GIVEN INFORMATION: Begin

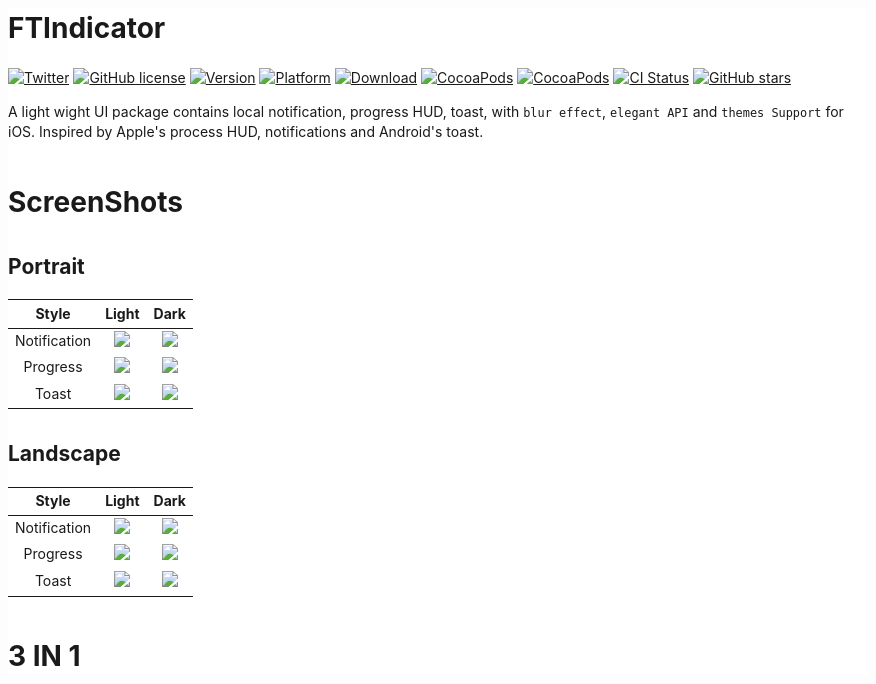 # FTIndicator

[![Twitter](https://img.shields.io/badge/twitter-@liufengting-blue.svg?style=flat)](http://twitter.com/liufengting) 
[![GitHub license](https://img.shields.io/badge/license-MIT-blue.svg)](https://raw.githubusercontent.com/liufengting/FTIndicator/master/LICENSE)
[![Version](https://img.shields.io/cocoapods/v/FTIndicator.svg?style=flat)](http://cocoapods.org/pods/FTIndicator)
[![Platform](https://img.shields.io/cocoapods/p/FTIndicator.svg?style=flat)](http://cocoapods.org/pods/FTIndicator)
[![Download](https://img.shields.io/cocoapods/dt/FTIndicator.svg?maxAge=2592000)](http://cocoapods.org/pods/FTIndicator)
[![CocoaPods](https://img.shields.io/cocoapods/at/FTIndicator.svg?maxAge=2592000)](http://cocoapods.org/pods/FTIndicator)
[![CocoaPods](https://img.shields.io/cocoapods/metrics/doc-percent/FTIndicator.svg?maxAge=2592000)](http://cocoapods.org/pods/FTIndicator)
[![CI Status](http://img.shields.io/travis/liufengting/FTIndicator.svg?style=flat)](https://travis-ci.org/liufengting/FTIndicator)
[![GitHub stars](https://img.shields.io/github/stars/liufengting/FTIndicator.svg)](https://github.com/liufengting/FTIndicator/stargazers)


A light wight UI package contains local notification, progress HUD, toast, with `blur effect`, `elegant API` and `themes Support` for iOS. Inspired by Apple's process HUD, notifications and Android's toast.

# ScreenShots

## Portrait

| Style	| Light	| Dark	|
|:-------------:|:-------------:|:-------------:|
| Notification | <img src="/ScreenShots/Portriat/notification_L_P.jpg" width="300"/> | <img src="/ScreenShots/Portriat/notification_D_P.jpg" width="300"/> |
| Progress | <img src="/ScreenShots/Portriat/progress_L_P.jpg" width="300"/> | <img src="/ScreenShots/Portriat/progress_D_P.jpg" width="300"/> |
| Toast | <img src="/ScreenShots/Portriat/toast_L_P.jpg" width="300"/> | <img src="/ScreenShots/Portriat/toast_D_P.jpg" width="300"/> |

## Landscape

| Style	| Light	| Dark	|
|:-------------:|:-------------:|:-------------:|
| Notification | <img src="/ScreenShots/Landscape/notification_L_L.jpg" width="300"/> | <img src="/ScreenShots/Landscape/notification_D_L.jpg" width="300"/> |
| Progress | <img src="/ScreenShots/Landscape/progress_L_L.jpg" width="300"/> | <img src="/ScreenShots/Landscape/progress_D_L.jpg" width="300"/> |
| Toast | <img src="/ScreenShots/Landscape/toast_L_L.jpg" width="300"/> | <img src="/ScreenShots/Landscape/toast_D_L.jpg" width="300"/> |

# 3 IN 1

GIVEN INFORMATION: End

◆ **ASSIGNMENT**
How many lines in the records above contain the word "cocoapods"? State that number and nothing more.

◆ **THE ANSWER**
5